_Work required_.
The records below hold a stretch from the line with "The Hadoop Distributed" through the line with "Neo4j, developed by"; return exactly those lines, ends included, and nothing more.

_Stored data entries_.
----
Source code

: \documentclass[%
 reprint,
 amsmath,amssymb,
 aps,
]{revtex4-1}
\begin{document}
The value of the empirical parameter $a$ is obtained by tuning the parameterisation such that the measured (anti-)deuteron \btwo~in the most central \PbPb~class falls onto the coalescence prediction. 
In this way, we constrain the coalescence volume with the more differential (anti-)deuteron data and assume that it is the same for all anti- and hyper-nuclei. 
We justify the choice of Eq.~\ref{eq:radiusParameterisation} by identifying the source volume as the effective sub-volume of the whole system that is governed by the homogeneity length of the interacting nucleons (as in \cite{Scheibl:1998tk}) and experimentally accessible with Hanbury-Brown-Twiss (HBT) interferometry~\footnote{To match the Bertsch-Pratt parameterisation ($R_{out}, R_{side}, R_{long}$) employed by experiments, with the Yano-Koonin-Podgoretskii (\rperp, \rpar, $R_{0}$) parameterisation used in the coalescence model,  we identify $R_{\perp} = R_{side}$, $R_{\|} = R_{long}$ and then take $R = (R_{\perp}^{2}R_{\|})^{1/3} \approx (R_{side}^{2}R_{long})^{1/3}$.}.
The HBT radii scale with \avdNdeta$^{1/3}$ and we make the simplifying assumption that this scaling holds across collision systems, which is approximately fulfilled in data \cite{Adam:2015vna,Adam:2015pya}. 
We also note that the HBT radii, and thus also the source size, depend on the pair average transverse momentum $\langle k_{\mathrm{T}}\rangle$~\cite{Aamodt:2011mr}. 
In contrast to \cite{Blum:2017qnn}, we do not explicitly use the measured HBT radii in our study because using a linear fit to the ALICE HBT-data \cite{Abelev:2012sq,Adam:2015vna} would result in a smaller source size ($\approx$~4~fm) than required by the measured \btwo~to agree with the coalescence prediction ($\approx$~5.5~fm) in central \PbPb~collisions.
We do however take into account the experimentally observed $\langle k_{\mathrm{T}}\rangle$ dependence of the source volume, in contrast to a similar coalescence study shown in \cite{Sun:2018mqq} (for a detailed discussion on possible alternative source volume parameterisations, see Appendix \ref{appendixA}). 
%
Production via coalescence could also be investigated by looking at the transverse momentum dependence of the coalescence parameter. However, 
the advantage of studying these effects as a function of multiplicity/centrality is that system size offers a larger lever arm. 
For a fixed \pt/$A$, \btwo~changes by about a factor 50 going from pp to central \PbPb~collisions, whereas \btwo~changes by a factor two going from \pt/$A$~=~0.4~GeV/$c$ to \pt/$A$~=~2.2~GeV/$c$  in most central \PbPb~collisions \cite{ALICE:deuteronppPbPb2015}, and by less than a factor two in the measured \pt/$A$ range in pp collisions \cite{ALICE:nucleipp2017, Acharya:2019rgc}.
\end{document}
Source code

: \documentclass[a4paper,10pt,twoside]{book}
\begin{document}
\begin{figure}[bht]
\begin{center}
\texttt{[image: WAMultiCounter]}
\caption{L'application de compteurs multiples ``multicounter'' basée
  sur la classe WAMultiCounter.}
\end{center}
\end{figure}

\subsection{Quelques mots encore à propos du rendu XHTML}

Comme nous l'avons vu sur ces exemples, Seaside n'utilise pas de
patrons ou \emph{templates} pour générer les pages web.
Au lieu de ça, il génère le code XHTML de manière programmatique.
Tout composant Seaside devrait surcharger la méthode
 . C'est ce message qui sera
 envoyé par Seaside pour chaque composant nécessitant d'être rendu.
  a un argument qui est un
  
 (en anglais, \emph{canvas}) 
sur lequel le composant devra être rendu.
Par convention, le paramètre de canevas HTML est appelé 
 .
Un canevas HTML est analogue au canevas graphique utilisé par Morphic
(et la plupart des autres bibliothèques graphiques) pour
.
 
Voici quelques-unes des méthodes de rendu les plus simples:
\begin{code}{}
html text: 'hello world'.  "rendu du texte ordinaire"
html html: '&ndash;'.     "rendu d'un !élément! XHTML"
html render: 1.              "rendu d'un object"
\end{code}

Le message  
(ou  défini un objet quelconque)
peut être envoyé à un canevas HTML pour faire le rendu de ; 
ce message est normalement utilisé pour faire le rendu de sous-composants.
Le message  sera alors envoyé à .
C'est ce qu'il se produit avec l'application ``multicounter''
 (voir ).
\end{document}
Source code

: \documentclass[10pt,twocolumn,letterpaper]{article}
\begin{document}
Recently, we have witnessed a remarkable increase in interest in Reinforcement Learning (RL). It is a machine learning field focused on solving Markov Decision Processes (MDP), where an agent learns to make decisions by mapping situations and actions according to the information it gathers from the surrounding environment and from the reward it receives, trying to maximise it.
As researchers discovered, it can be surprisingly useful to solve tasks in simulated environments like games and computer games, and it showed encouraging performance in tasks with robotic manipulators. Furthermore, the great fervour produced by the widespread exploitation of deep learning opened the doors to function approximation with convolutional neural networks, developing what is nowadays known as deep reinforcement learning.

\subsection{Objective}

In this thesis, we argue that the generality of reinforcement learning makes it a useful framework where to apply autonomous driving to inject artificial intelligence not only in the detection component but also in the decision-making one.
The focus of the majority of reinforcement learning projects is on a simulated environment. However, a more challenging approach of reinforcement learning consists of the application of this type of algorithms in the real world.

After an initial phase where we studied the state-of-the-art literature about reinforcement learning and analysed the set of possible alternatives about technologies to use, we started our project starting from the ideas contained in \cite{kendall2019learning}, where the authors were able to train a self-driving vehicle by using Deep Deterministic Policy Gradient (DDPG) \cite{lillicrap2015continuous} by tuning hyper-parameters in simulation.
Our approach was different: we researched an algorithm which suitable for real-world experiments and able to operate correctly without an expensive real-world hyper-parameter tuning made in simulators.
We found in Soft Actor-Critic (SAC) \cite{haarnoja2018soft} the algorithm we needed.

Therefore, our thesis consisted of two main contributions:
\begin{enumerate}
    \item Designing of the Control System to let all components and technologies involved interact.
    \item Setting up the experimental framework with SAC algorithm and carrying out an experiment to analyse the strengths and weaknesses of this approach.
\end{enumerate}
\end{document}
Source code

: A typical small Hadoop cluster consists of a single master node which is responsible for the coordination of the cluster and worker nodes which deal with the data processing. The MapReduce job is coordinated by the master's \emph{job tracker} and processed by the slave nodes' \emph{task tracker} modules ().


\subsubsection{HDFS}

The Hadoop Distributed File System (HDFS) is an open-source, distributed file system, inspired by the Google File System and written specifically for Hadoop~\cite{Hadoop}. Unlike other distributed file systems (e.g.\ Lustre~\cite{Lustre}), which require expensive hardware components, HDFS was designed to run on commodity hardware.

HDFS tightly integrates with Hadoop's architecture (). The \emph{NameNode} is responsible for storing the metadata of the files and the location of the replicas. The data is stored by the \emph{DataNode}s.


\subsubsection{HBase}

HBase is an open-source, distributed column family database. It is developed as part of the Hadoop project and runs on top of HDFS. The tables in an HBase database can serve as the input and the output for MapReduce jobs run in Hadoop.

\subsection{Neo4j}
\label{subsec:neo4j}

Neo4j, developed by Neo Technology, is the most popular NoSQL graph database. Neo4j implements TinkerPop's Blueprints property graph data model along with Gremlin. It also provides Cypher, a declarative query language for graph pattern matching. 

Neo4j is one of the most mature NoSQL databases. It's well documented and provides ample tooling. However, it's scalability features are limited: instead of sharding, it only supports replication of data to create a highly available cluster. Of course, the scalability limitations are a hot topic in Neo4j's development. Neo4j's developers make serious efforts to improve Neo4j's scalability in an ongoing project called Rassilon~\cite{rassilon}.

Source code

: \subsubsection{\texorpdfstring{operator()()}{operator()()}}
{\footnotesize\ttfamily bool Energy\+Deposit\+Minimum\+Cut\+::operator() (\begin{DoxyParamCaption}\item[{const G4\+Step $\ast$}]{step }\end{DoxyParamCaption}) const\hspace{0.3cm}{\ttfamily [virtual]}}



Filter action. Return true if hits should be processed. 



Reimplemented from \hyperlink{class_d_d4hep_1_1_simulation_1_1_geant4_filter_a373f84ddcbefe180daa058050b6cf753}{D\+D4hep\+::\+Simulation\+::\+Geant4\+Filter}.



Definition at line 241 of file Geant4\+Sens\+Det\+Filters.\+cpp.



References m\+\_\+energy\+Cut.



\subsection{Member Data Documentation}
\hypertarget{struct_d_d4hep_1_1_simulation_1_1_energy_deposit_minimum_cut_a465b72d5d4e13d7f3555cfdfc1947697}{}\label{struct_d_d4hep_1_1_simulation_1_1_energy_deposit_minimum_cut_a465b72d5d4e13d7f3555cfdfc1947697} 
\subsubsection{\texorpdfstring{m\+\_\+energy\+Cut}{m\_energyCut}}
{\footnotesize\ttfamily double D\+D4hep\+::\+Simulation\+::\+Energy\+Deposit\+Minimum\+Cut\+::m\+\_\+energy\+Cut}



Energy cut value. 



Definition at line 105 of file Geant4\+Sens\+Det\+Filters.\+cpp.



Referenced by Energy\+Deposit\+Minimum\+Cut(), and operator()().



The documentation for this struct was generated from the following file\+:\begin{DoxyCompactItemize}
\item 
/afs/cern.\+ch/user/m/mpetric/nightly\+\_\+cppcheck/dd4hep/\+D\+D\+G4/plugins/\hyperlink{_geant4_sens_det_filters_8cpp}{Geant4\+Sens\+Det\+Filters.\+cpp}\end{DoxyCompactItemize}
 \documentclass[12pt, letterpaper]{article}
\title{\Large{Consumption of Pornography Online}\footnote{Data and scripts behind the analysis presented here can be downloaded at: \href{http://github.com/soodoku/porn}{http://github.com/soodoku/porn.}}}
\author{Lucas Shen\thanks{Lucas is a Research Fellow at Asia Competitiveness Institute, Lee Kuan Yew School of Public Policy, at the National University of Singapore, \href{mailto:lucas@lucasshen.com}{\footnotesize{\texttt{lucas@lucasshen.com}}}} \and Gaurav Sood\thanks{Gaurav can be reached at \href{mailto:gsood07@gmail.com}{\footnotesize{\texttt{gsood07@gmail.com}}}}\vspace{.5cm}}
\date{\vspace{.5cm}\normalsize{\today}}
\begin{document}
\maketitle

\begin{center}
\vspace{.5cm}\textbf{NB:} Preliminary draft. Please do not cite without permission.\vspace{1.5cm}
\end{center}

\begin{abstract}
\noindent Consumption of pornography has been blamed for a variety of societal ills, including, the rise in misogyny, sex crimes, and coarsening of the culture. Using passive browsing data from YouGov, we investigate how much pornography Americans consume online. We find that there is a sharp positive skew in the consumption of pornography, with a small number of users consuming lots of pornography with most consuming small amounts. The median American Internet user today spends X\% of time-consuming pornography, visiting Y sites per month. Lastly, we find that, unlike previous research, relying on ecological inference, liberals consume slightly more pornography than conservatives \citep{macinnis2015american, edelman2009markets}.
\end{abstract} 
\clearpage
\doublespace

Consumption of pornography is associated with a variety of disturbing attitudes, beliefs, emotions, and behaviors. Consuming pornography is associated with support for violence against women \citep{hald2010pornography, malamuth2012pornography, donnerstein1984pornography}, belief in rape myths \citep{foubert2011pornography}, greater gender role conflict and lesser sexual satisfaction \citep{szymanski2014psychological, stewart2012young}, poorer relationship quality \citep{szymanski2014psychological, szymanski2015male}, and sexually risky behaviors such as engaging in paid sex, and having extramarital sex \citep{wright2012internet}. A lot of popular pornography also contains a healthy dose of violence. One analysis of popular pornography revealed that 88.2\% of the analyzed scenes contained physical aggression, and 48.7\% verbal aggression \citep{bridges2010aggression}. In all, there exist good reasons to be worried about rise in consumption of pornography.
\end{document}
----
_Response area_.
The Hadoop Distributed File System (HDFS) is an open-source, distributed file system, inspired by the Google File System and written specifically for Hadoop~\cite{Hadoop}. Unlike other distributed file systems (e.g.\ Lustre~\cite{Lustre}), which require expensive hardware components, HDFS was designed to run on commodity hardware.

HDFS tightly integrates with Hadoop's architecture (). The \emph{NameNode} is responsible for storing the metadata of the files and the location of the replicas. The data is stored by the \emph{DataNode}s.


\subsubsection{HBase}

HBase is an open-source, distributed column family database. It is developed as part of the Hadoop project and runs on top of HDFS. The tables in an HBase database can serve as the input and the output for MapReduce jobs run in Hadoop.

\subsection{Neo4j}
\label{subsec:neo4j}

Neo4j, developed by Neo Technology, is the most popular NoSQL graph database. Neo4j implements TinkerPop's Blueprints property graph data model along with Gremlin. It also provides Cypher, a declarative query language for graph pattern matching. 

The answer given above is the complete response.